Princeton researchers discover how loners and introverts will save society
Loners are not dysfunctional failures of the herd. They save the herd. They are herd heroes.
This is the finding of Princeton researchers who empirically demonstrated that across the animal kingdom, loners—defined as “individuals out of sync with a coordinated majority”—likely serve as evolutionary insurance plans, ensuring species survival. For example, if a pandemic of a coronavirus called, say, COVID-19, hit a species, the introverted shut-ins who stayed alone in their homes until they received vaccines would have a 100% survival rate. Their antisocial tendencies would make them invulnerable to the group threat.
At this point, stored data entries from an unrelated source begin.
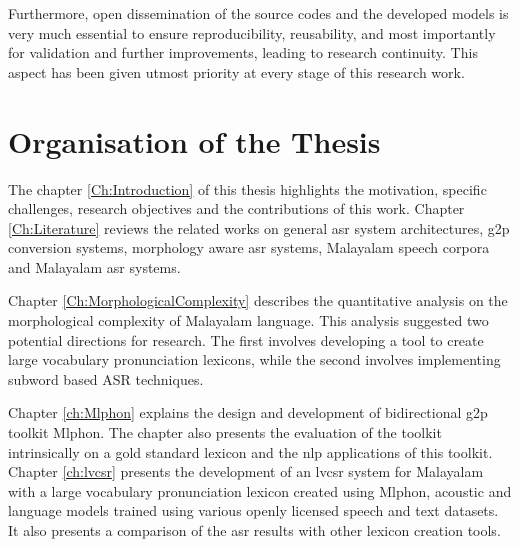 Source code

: Furthermore, open dissemination of the source codes and the developed models is very much essential to ensure reproducibility, reusability, and most importantly for validation and further improvements, leading to research continuity. This aspect 
has been given utmost priority at every stage of this research work.



\section{Organisation of the Thesis}

The chapter \ref{Ch:Introduction} of this thesis highlights the motivation,
specific challenges, research objectives and the contributions of this work.
Chapter \ref{Ch:Literature} reviews the related works on general \gls{asr}
system architectures, \gls{g2p} conversion systems, morphology aware \gls{asr}
systems, Malayalam speech corpora and Malayalam \gls{asr} systems.

Chapter \ref{Ch:MorphologicalComplexity} describes the quantitative analysis on
the morphological complexity of Malayalam language. This analysis suggested two potential directions for research. The first involves developing a tool to create large vocabulary pronunciation lexicons, while the second involves implementing subword based ASR techniques. 

Chapter \ref{ch:Mlphon} explains the design and development of bidirectional \gls{g2p} toolkit Mlphon. The chapter also presents the evaluation of the toolkit intrinsically on a gold standard lexicon and the \gls{nlp} applications of this toolkit. Chapter \ref{ch:lvcsr} presents the development of an \gls{lvcsr} system for
Malayalam with a large vocabulary pronunciation lexicon created using Mlphon,
acoustic and language models trained using various openly licensed speech and
text datasets. It also presents a comparison of the \gls{asr} results with
other lexicon creation tools.

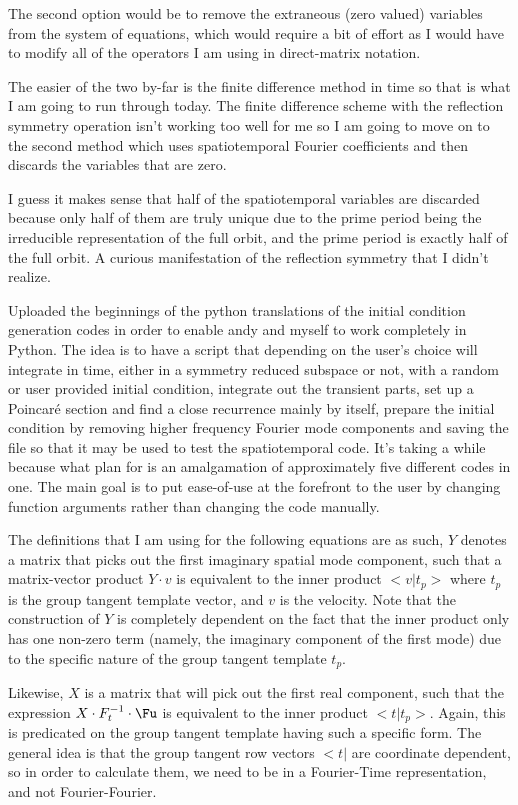 The second option would be to remove the extraneous (zero valued) variables
from the system of equations, which would require a bit of effort as
I would have to modify all of the operators I am using in direct-matrix
notation.

The easier of the two by-far is the finite difference method in time so that
is what I am going to run through today.
The finite difference scheme with the reflection symmetry operation isn't
working too well for me so I am going to move on to the second method
which uses spatiotemporal Fourier coefficients and then discards the variables
that are zero.

I guess it makes sense that half of the spatiotemporal variables are discarded
because only half of them are truly unique due to the prime period being
the irreducible representation of the full orbit, and the prime period is
exactly half of the full orbit. A curious manifestation of the reflection
symmetry that I didn't realize.


Uploaded the beginnings of the python translations of the initial condition generation codes in order
to enable andy and myself to work completely in Python. The idea is to have a script that depending
on the user's choice will integrate in time, either in a symmetry reduced
subspace or not, with a random or user provided initial condition, integrate out the transient parts,
set up a Poincar\'e section and find a close recurrence mainly by itself, prepare the initial condition
by removing higher frequency Fourier mode components and saving the file so that it may be used
to test the spatiotemporal code. It's taking a while because what plan for is an amalgamation of
approximately five different codes in one. The main goal is to put ease-of-use at the forefront
to the user by changing function arguments rather than changing the code manually.

The definitions that I am using for the following equations are as such,
$Y$ denotes a matrix that picks out the first imaginary spatial mode component,
such that a matrix-vector product $Y \cdot v$ is equivalent to the inner product
$< v | t_p >$ where $t_p$ is the group tangent template vector, and $v$ is the
velocity. Note that the construction of $Y$ is completely dependent on the fact
that the inner product only has one non-zero term (namely, the imaginary component
of the first mode) due to the specific nature of the group tangent template $t_p$.

Likewise, $X$ is a matrix that will pick out the first real component, such that
the expression $X \cdot F^{-1}_t \cdot \Fu$ is equivalent to the inner product
$<t | t_p>$. Again, this is predicated on the group tangent template having such
a specific form. The general idea is that the group tangent row vectors $<t|$
are coordinate dependent, so in order to calculate them, we need to be in a
Fourier-Time representation, and not Fourier-Fourier.

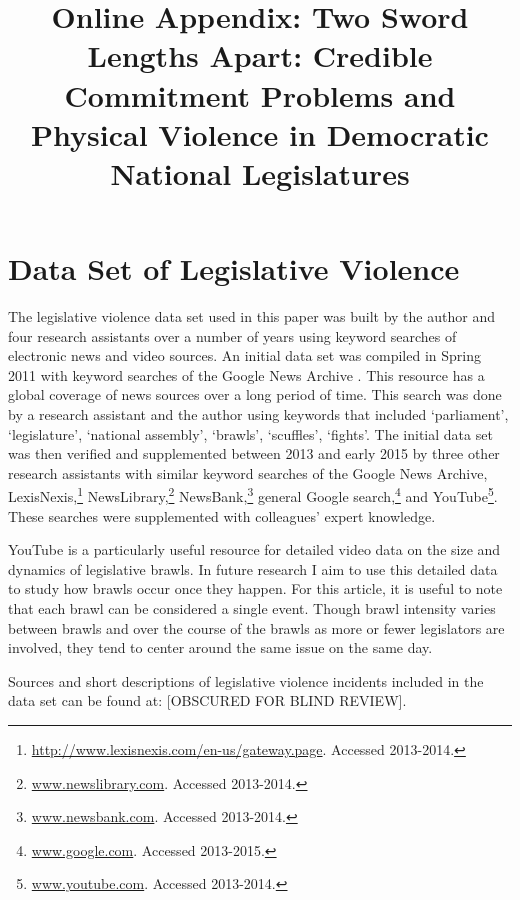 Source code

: \documentclass[a4paper]{article}\usepackage[]{graphicx}\usepackage[]{color}
\title{Online Appendix: Two Sword Lengths Apart: Credible Commitment Problems and Physical Violence in Democratic National Legislatures}
\begin{document}
\maketitle



\section*{Data Set of Legislative Violence}


The legislative violence data set used in this paper was built by the author and four research assistants over a number of years using keyword searches of electronic news and video sources. An initial data set was compiled in Spring 2011 with keyword searches of the Google News Archive \citep{GoogleNews2011}. This resource has a global coverage of news sources over a long period of time. This search was done by a research assistant and the author using keywords that included `parliament', `legislature', `national assembly', `brawls', `scuffles', `fights'. The initial data set was then verified and supplemented between 2013 and early 2015 by three other research assistants with similar keyword searches of the Google News Archive, LexisNexis,\footnote{\url{http://www.lexisnexis.com/en-us/gateway.page}. Accessed 2013-2014.} NewsLibrary,\footnote{\url{www.newslibrary.com}. Accessed 2013-2014.} NewsBank,\footnote{\url{www.newsbank.com}. Accessed 2013-2014.} general Google search,\footnote{\url{www.google.com}. Accessed 2013-2015.} and YouTube\footnote{\url{www.youtube.com}. Accessed 2013-2014.}. These searches were supplemented with colleagues' expert knowledge.

YouTube is a particularly useful resource for detailed video data on the size and dynamics of legislative brawls. In future research I aim to use this detailed data to study how brawls occur once they happen. For this article, it is useful to note that each brawl can be considered a single event. Though brawl intensity varies between brawls and over the course of the brawls as more or fewer legislators are involved, they tend to center around the same issue on the same day.

Sources and short descriptions of legislative violence incidents included in the data set can be found at:
[OBSCURED FOR BLIND REVIEW].
\end{document}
Loners exist across the animal kingdom, such as small herds of mammals that skip group migrations and plants that flower days before or after the rest of the species. They’re everywhere. “Now that we’re starting to look for it, we realize that a whole lot of systems are not perfectly synchronized,” says the study’s coauthor Corina Tarnita, an associate professor of ecology and evolutionary biology at Princeton. Loner humans are widespread. “We call them misfits or geniuses, contrarians or visionaries, very much depending on how the rest of the society feels about their behavior.”
But until now, evolutionary biologists have struggled to determine whether loners are random or part of a survival strategy, because studying unpredictable outliers is difficult. So the researchers identified loner amoebas in a slime mold—the ones that, in times of starvation, fail to coalesce with other amoebae into blobs that eventually attach onto passing insects. They found the loners are likely to survive if food returns, and also likely to survive various amoeba blob misfortunes and ailments. Collective action, after all, carries the risk of collective failure.
They also discovered that the loners are not at all random: The ones that hang back have heritable loner behavior, and that their numbers flatline as the amoeba population grows. This means that individual loners exist as functions of their environment and communication with other amoebae—and they can produce social offspring, depending on conditions. (You know this: Witness the super popular girl whose parents are oddballs.)
The researchers write that loners are “critical to understanding collective and social behaviors” across the animal kingdom. So there you have it. Carry on, loners. You’re winning evolution.